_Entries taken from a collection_
··········

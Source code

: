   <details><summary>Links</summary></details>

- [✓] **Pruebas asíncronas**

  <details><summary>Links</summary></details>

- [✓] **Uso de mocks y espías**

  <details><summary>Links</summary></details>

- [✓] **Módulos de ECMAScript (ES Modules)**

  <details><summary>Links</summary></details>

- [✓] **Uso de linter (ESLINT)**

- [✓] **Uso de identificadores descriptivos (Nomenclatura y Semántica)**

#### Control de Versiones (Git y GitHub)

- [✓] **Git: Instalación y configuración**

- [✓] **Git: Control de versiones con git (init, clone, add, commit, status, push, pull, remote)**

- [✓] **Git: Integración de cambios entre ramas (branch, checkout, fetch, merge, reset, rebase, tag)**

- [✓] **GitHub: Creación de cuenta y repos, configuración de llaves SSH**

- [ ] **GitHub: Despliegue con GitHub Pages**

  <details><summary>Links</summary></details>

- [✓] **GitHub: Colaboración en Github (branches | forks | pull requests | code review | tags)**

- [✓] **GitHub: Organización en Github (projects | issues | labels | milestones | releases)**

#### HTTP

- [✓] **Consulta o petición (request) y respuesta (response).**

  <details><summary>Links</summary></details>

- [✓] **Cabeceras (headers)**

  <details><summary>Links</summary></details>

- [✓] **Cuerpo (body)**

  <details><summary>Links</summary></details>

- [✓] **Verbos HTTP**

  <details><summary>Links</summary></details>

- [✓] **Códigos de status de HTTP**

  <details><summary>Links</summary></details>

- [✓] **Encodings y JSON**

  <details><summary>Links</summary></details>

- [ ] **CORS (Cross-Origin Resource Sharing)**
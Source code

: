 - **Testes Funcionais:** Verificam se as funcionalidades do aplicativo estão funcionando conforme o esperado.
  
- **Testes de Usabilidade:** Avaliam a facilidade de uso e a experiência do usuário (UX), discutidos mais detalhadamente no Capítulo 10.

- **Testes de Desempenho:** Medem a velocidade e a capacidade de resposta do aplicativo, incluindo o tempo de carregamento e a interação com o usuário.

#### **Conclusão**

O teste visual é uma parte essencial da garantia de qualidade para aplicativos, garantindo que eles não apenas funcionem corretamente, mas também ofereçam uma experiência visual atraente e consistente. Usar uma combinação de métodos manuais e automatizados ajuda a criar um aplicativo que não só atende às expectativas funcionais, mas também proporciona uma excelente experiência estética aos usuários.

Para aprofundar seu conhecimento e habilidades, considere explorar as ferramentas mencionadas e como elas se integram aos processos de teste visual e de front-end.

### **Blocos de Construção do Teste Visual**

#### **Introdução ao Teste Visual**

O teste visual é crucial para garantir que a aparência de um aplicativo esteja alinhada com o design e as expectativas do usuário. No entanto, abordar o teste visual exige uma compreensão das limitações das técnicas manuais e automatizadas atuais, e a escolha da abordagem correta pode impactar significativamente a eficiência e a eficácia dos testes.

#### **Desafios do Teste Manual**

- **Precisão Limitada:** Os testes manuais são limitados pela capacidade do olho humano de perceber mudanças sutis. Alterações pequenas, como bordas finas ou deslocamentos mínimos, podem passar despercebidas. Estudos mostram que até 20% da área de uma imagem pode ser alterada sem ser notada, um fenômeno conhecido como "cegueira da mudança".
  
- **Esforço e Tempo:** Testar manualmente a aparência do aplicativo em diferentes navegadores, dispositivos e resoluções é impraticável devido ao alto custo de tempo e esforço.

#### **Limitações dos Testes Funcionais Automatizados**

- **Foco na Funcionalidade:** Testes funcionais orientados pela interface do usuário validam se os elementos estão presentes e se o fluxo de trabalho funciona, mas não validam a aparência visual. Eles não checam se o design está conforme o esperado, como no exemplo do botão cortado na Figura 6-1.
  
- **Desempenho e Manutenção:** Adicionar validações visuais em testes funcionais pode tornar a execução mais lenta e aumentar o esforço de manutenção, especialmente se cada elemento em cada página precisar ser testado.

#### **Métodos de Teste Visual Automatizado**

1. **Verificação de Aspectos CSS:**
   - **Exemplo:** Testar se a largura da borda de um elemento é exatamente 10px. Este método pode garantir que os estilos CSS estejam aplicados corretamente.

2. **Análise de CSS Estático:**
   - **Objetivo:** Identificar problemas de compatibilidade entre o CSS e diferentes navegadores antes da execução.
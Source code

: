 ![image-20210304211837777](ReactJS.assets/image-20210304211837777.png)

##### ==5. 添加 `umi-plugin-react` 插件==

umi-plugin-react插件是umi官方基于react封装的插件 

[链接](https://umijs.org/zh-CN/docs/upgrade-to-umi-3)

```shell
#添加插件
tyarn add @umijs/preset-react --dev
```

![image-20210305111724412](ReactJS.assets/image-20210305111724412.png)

··········

_How to complete this task_
All lines in the entries above that hold the word "execução" need to be copied.

_Exercise output_
- **Desempenho e Manutenção:** Adicionar validações visuais em testes funcionais pode tornar a execução mais lenta e aumentar o esforço de manutenção, especialmente se cada elemento em cada página precisar ser testado.
   - **Objetivo:** Identificar problemas de compatibilidade entre o CSS e diferentes navegadores antes da execução.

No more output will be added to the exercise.